Published Aug. 29, 2014

You could see the news unveiled this week out of Hillsborough County schools as either alarming or encouraging — take your pick.

The positive: Of nearly 2,000 public high school students who responded to a survey, 98 percent expressed a sense of belonging in their schools. Call me cynical, but given that we're talking teenagers in ninth to 12th grade, I would expect a number way more, well, cynical.

Also, 91 percent of them said they felt safe at school — also good news.

But more sobering is this: Only 88 percent said they felt safe at home. Many cited gang activity as a problem in their neighborhoods. And said it's only getting worse.

So what do you do with this kind of revealing glimpse into the sort of problems that can turn kids into victims or criminal defendants, the kind of trouble that contributes to everyday violence where we live?

Maybe you use it to try to change the world.

No question, the plan is beyond ambitious: A widespread group created in the aftermath of the horrific school shootings in Newtown, Conn., aims to address violence at its root before trouble erupts.

As Hillsborough County Commissioner Kevin Beckner, chair of the Violence Prevention Collaborative, put it this week: "We can't arrest our way out of this problem."

By now we know that does not work.

"Anything we can do to keep young kids from becoming our customers is a good thing, in my view," Tampa police Chief Jane Castor told me this week.

"It's not lost on any of us that the people we put in jail, now their kids' names are coming up," she said. "Anything we can do to break that cycle."

Using programs from other towns credited with reducing violent crime, Hillsborough's five-year plan is for a comprehensive approach to core problems. It involves law enforcement, judges, prosecutors, public defenders, community and church leaders, medical people and educators.
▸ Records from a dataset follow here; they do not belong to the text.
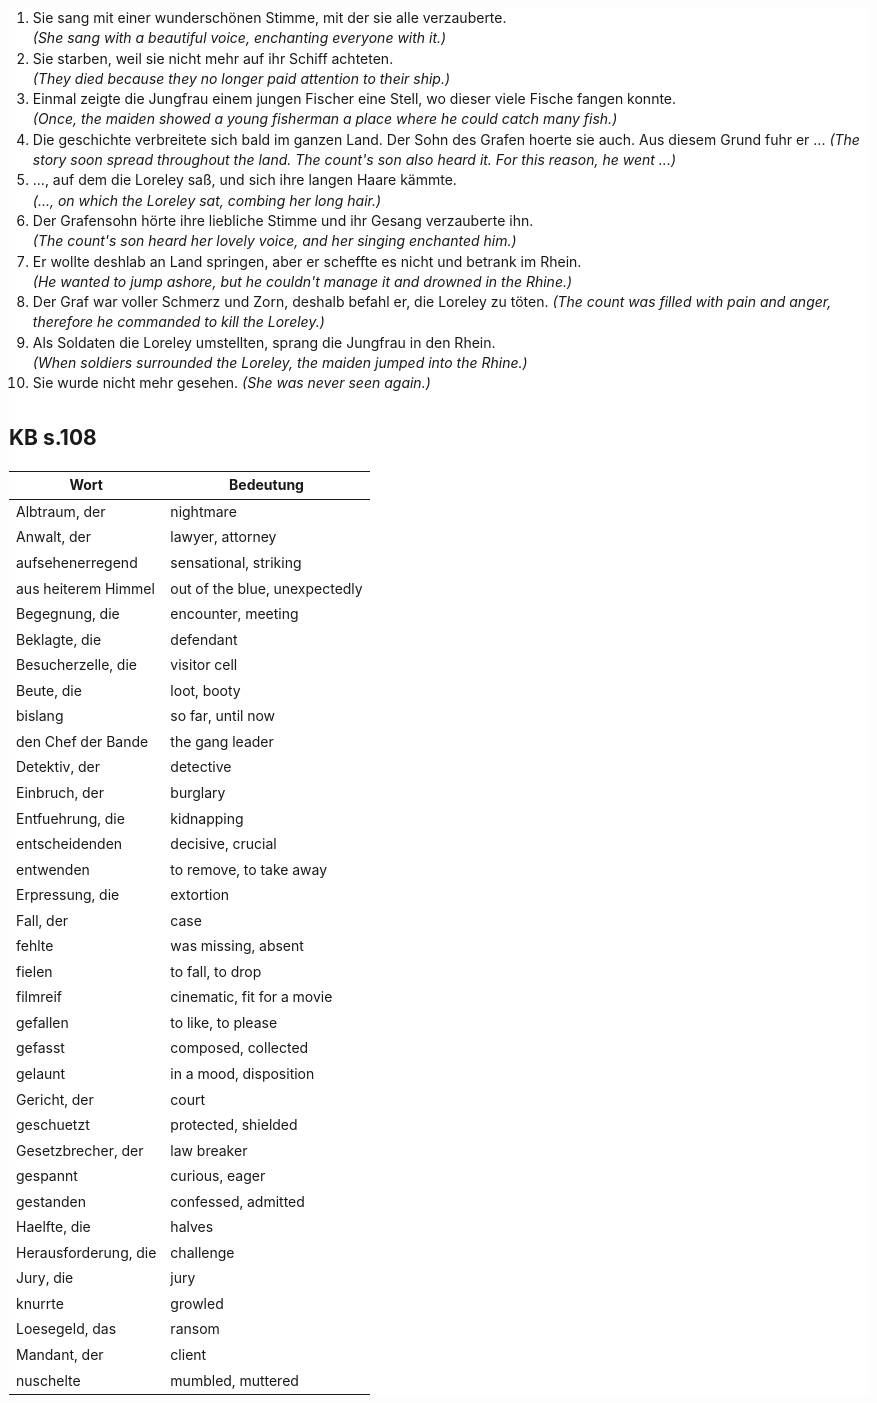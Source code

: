 1. Sie sang mit einer wunderschönen Stimme, mit der sie alle verzauberte.  
   *(She sang with a beautiful voice, enchanting everyone with it.)*  
2. Sie starben, weil sie nicht mehr auf ihr Schiff achteten.  
   *(They died because they no longer paid attention to their ship.)*
3. Einmal zeigte die Jungfrau einem jungen Fischer eine Stell, wo dieser viele Fische fangen konnte.  
    *(Once, the maiden showed a young fisherman a place where he could catch many fish.)*
4. Die geschichte verbreitete sich bald im ganzen Land. Der Sohn des Grafen hoerte sie auch. Aus diesem Grund fuhr er  ...
   *(The story soon spread throughout the land. The count's son also heard it. For this reason, he went ...)*
5. ..., auf dem die Loreley saß, und sich ihre langen Haare kämmte.  
   *(..., on which the Loreley sat, combing her long hair.)*
6. Der Grafensohn hörte ihre liebliche Stimme und ihr Gesang verzauberte ihn.  
   *(The count's son heard her lovely voice, and her singing enchanted him.)*
7. Er wollte deshlab an Land springen, aber er scheffte es nicht und betrank im Rhein.  
   *(He wanted to jump ashore, but he couldn't manage it and drowned in the Rhine.)*
8. Der Graf war voller Schmerz und Zorn, deshalb befahl er, die Loreley zu töten.
    *(The count was filled with pain and anger, therefore he commanded to kill the Loreley.)*
9. Als Soldaten die Loreley umstellten, sprang die Jungfrau in den Rhein.  
   *(When soldiers surrounded the Loreley, the maiden jumped into the Rhine.)*
10. Sie wurde nicht mehr gesehen.
    *(She was never seen again.)*


## KB s.108

Wort | Bedeutung |
------|-----------|
Albtraum, der | nightmare |
Anwalt, der | lawyer, attorney |
aufsehenerregend | sensational, striking |
aus heiterem Himmel | out of the blue, unexpectedly |
Begegnung, die | encounter, meeting |
Beklagte, die | defendant |
Besucherzelle, die | visitor cell |
Beute, die | loot, booty |
bislang | so far, until now |
den Chef der Bande | the gang leader |
Detektiv, der | detective |
Einbruch, der | burglary |
Entfuehrung, die | kidnapping |
entscheidenden | decisive, crucial |
entwenden | to remove, to take away |
Erpressung, die | extortion |
Fall, der | case |
fehlte | was missing, absent |
fielen | to fall, to drop |
filmreif | cinematic, fit for a movie |
gefallen | to like, to please |
gefasst | composed, collected |
gelaunt | in a mood, disposition |
Gericht, der | court |
geschuetzt | protected, shielded |
Gesetzbrecher, der | law breaker |
gespannt | curious, eager |
gestanden | confessed, admitted |
Haelfte, die | halves |
Herausforderung, die | challenge |
Jury, die | jury |
knurrte | growled |
Loesegeld, das | ransom |
Mandant, der | client |
nuschelte | mumbled, muttered |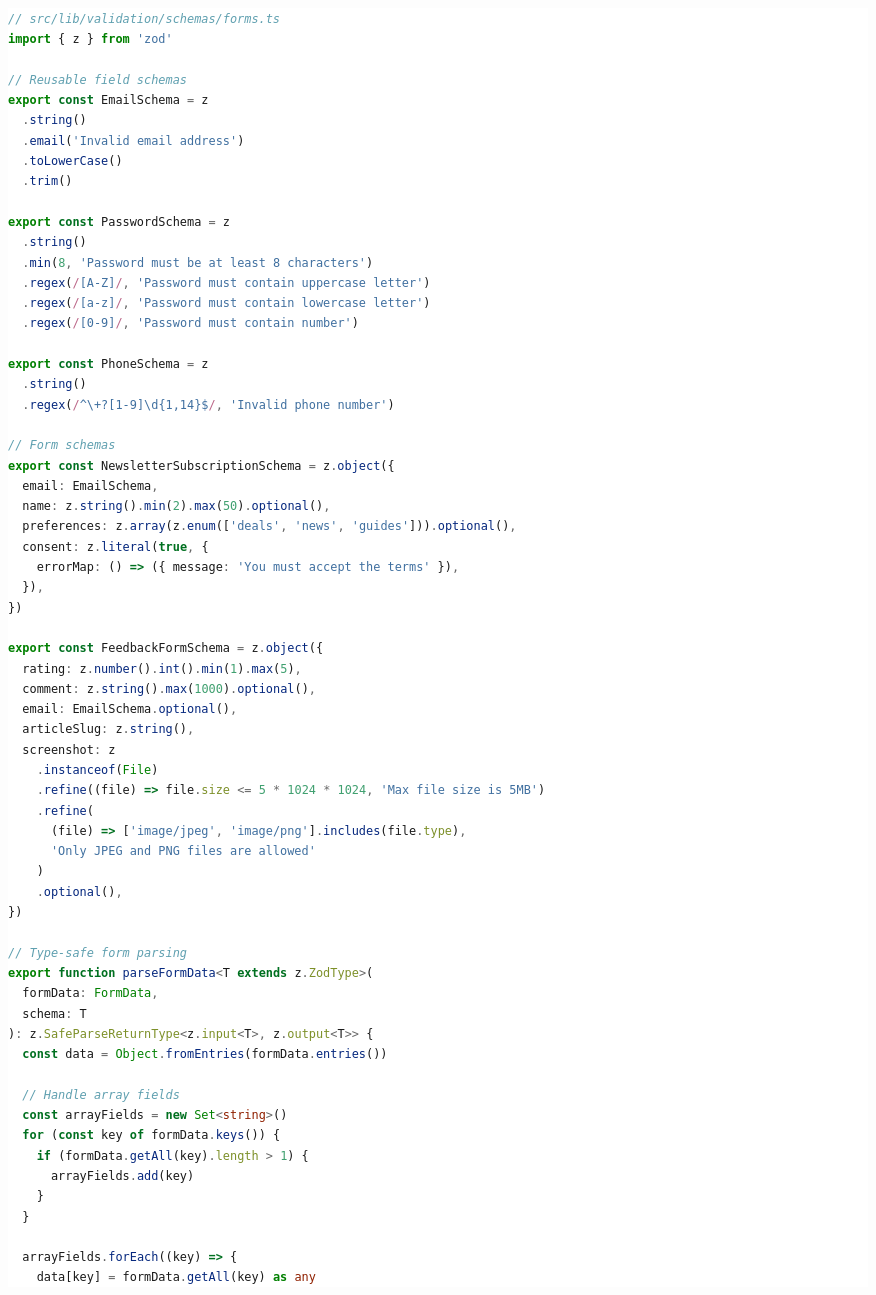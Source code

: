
 ```typescript
// src/lib/validation/schemas/forms.ts
import { z } from 'zod'

// Reusable field schemas
export const EmailSchema = z
  .string()
  .email('Invalid email address')
  .toLowerCase()
  .trim()

export const PasswordSchema = z
  .string()
  .min(8, 'Password must be at least 8 characters')
  .regex(/[A-Z]/, 'Password must contain uppercase letter')
  .regex(/[a-z]/, 'Password must contain lowercase letter')
  .regex(/[0-9]/, 'Password must contain number')

export const PhoneSchema = z
  .string()
  .regex(/^\+?[1-9]\d{1,14}$/, 'Invalid phone number')

// Form schemas
export const NewsletterSubscriptionSchema = z.object({
  email: EmailSchema,
  name: z.string().min(2).max(50).optional(),
  preferences: z.array(z.enum(['deals', 'news', 'guides'])).optional(),
  consent: z.literal(true, {
    errorMap: () => ({ message: 'You must accept the terms' }),
  }),
})

export const FeedbackFormSchema = z.object({
  rating: z.number().int().min(1).max(5),
  comment: z.string().max(1000).optional(),
  email: EmailSchema.optional(),
  articleSlug: z.string(),
  screenshot: z
    .instanceof(File)
    .refine((file) => file.size <= 5 * 1024 * 1024, 'Max file size is 5MB')
    .refine(
      (file) => ['image/jpeg', 'image/png'].includes(file.type),
      'Only JPEG and PNG files are allowed'
    )
    .optional(),
})

// Type-safe form parsing
export function parseFormData<T extends z.ZodType>(
  formData: FormData,
  schema: T
): z.SafeParseReturnType<z.input<T>, z.output<T>> {
  const data = Object.fromEntries(formData.entries())
  
  // Handle array fields
  const arrayFields = new Set<string>()
  for (const key of formData.keys()) {
    if (formData.getAll(key).length > 1) {
      arrayFields.add(key)
    }
  }
  
  arrayFields.forEach((key) => {
    data[key] = formData.getAll(key) as any
```
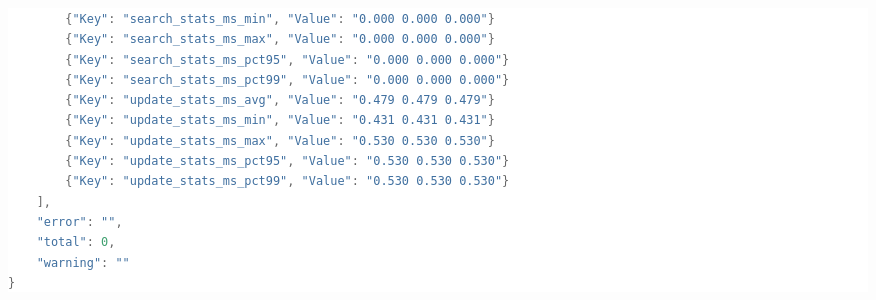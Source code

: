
```go
	    {"Key": "search_stats_ms_min", "Value": "0.000 0.000 0.000"}
	    {"Key": "search_stats_ms_max", "Value": "0.000 0.000 0.000"}
	    {"Key": "search_stats_ms_pct95", "Value": "0.000 0.000 0.000"}
	    {"Key": "search_stats_ms_pct99", "Value": "0.000 0.000 0.000"}
	    {"Key": "update_stats_ms_avg", "Value": "0.479 0.479 0.479"}
	    {"Key": "update_stats_ms_min", "Value": "0.431 0.431 0.431"}
	    {"Key": "update_stats_ms_max", "Value": "0.530 0.530 0.530"}
	    {"Key": "update_stats_ms_pct95", "Value": "0.530 0.530 0.530"}
	    {"Key": "update_stats_ms_pct99", "Value": "0.530 0.530 0.530"}
	],
	"error": "",
	"total": 0,
	"warning": ""
}
```


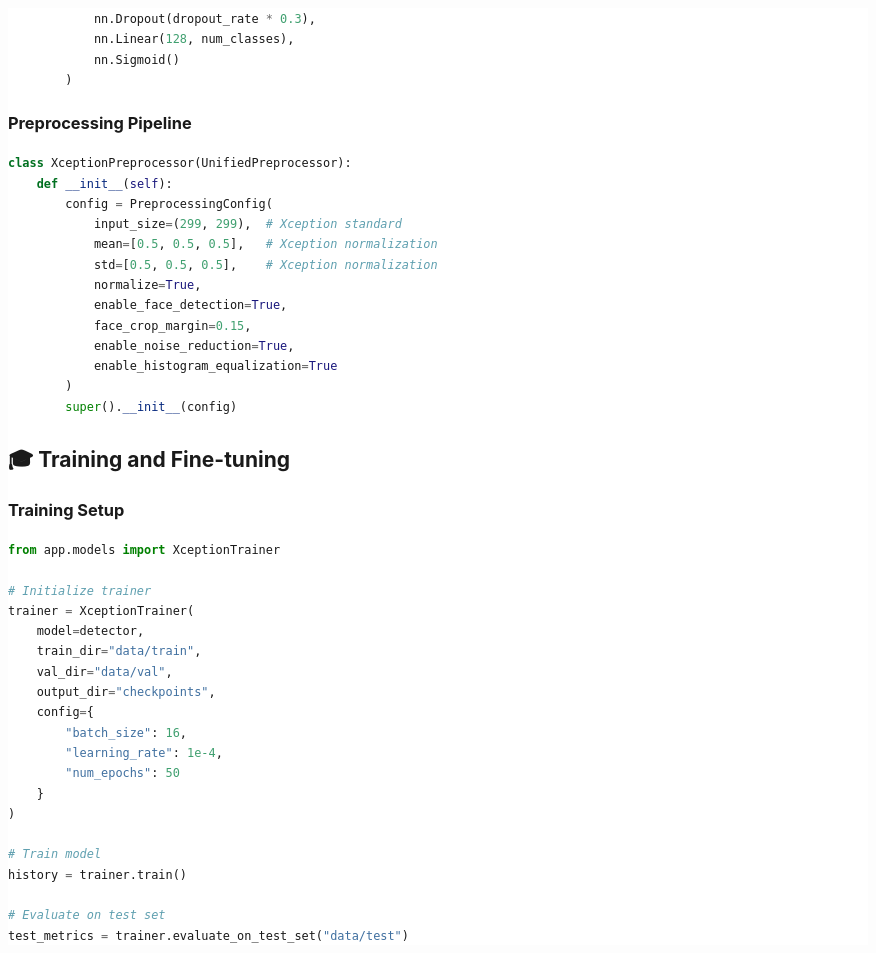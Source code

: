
 ```python
            nn.Dropout(dropout_rate * 0.3),
            nn.Linear(128, num_classes),
            nn.Sigmoid()
        )
```

### Preprocessing Pipeline

```python
class XceptionPreprocessor(UnifiedPreprocessor):
    def __init__(self):
        config = PreprocessingConfig(
            input_size=(299, 299),  # Xception standard
            mean=[0.5, 0.5, 0.5],   # Xception normalization
            std=[0.5, 0.5, 0.5],    # Xception normalization
            normalize=True,
            enable_face_detection=True,
            face_crop_margin=0.15,
            enable_noise_reduction=True,
            enable_histogram_equalization=True
        )
        super().__init__(config)
```

## 🎓 Training and Fine-tuning

### Training Setup

```python
from app.models import XceptionTrainer

# Initialize trainer
trainer = XceptionTrainer(
    model=detector,
    train_dir="data/train",
    val_dir="data/val",
    output_dir="checkpoints",
    config={
        "batch_size": 16,
        "learning_rate": 1e-4,
        "num_epochs": 50
    }
)

# Train model
history = trainer.train()

# Evaluate on test set
test_metrics = trainer.evaluate_on_test_set("data/test")
```
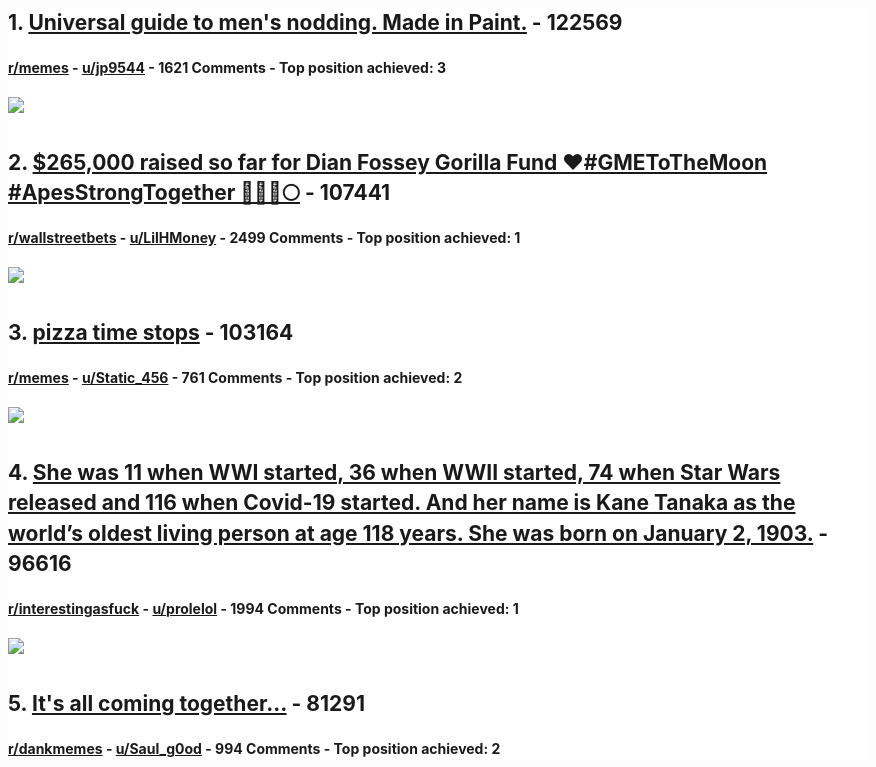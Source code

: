 ## 1. [Universal guide to men's nodding. Made in Paint.](http://reddit.com/r/memes/comments/m5mrth/universal_guide_to_mens_nodding_made_in_paint/) - 122569
#### [r/memes](http://reddit.com/r/memes) - [u/jp9544](http://reddit.com/u/jp9544) - 1621 Comments - Top position achieved: 3

<a href="https://i.redd.it/qldrdzcjj7n61.png"><img src="https://b.thumbs.redditmedia.com/X5wSr9BhLGfBfvl0d57CUKEgS2zZhgGq8QOiIRjloik.jpg"></img></a>

## 2. [$265,000 raised so far for Dian Fossey Gorilla Fund ❤️#GMEToTheMoon #ApesStrongTogether 🍌🦍🚀🌕](http://reddit.com/r/wallstreetbets/comments/m5pm5c/265000_raised_so_far_for_dian_fossey_gorilla_fund/) - 107441
#### [r/wallstreetbets](http://reddit.com/r/wallstreetbets) - [u/LilHMoney](http://reddit.com/u/LilHMoney) - 2499 Comments - Top position achieved: 1

<a href="https://i.redd.it/e2tnaniy58n61.jpg"><img src="https://b.thumbs.redditmedia.com/WOBNX3NGxe7ABEDa_0CI1YQQPIh242o_IdSOkX0XflQ.jpg"></img></a>

## 3. [pizza time stops](http://reddit.com/r/memes/comments/m5uqqy/pizza_time_stops/) - 103164
#### [r/memes](http://reddit.com/r/memes) - [u/Static_456](http://reddit.com/u/Static_456) - 761 Comments - Top position achieved: 2

<a href="https://i.redd.it/d6d7axpca9n61.jpg"><img src="https://b.thumbs.redditmedia.com/e63EbdilxrGdLZB-fD7A_6IjFzqoUL4tAiqMHYtFjdI.jpg"></img></a>

## 4. [She was 11 when WWI started, 36 when WWII started, 74 when Star Wars released and 116 when Covid-19 started. And her name is Kane Tanaka as the world’s oldest living person at age 118 years. She was born on January 2, 1903.](http://reddit.com/r/interestingasfuck/comments/m5h3fg/she_was_11_when_wwi_started_36_when_wwii_started/) - 96616
#### [r/interestingasfuck](http://reddit.com/r/interestingasfuck) - [u/prolelol](http://reddit.com/u/prolelol) - 1994 Comments - Top position achieved: 1

<a href="https://i.redd.it/v2a444nlx5n61.jpg"><img src="https://b.thumbs.redditmedia.com/jkxl731LYJ6JXQqIll7ltziHJtc0SB3S_QX1NNelytU.jpg"></img></a>

## 5. [It's all coming together...](http://reddit.com/r/dankmemes/comments/m5ofsf/its_all_coming_together/) - 81291
#### [r/dankmemes](http://reddit.com/r/dankmemes) - [u/Saul_g0od](http://reddit.com/u/Saul_g0od) - 994 Comments - Top position achieved: 2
It will explore social and mental health issues, and more.

Did I mention it's ambitious?

"A bigger picture," Hillsborough school superintendent MaryEllen Elia says.

"Everybody in the room at the same time," Castor says.

More sobering statistics for them to deal with: About one-quarter of the kids surveyed said they tried marijuana at the age of 8 or even younger. (I find that number a stunner.) And nearly all said they had used prescription drugs without a prescription — some of them many times.

Admittedly, the lofty goals of this collaborative seem like standing at the bottom of a skyscraper and figuring your odds of pole-vaulting over.

The trick will be not losing sight of its purpose — stopping violence before it starts by getting to its causes — to warring interests and funding squabbles, particularly with so many voices in the mix.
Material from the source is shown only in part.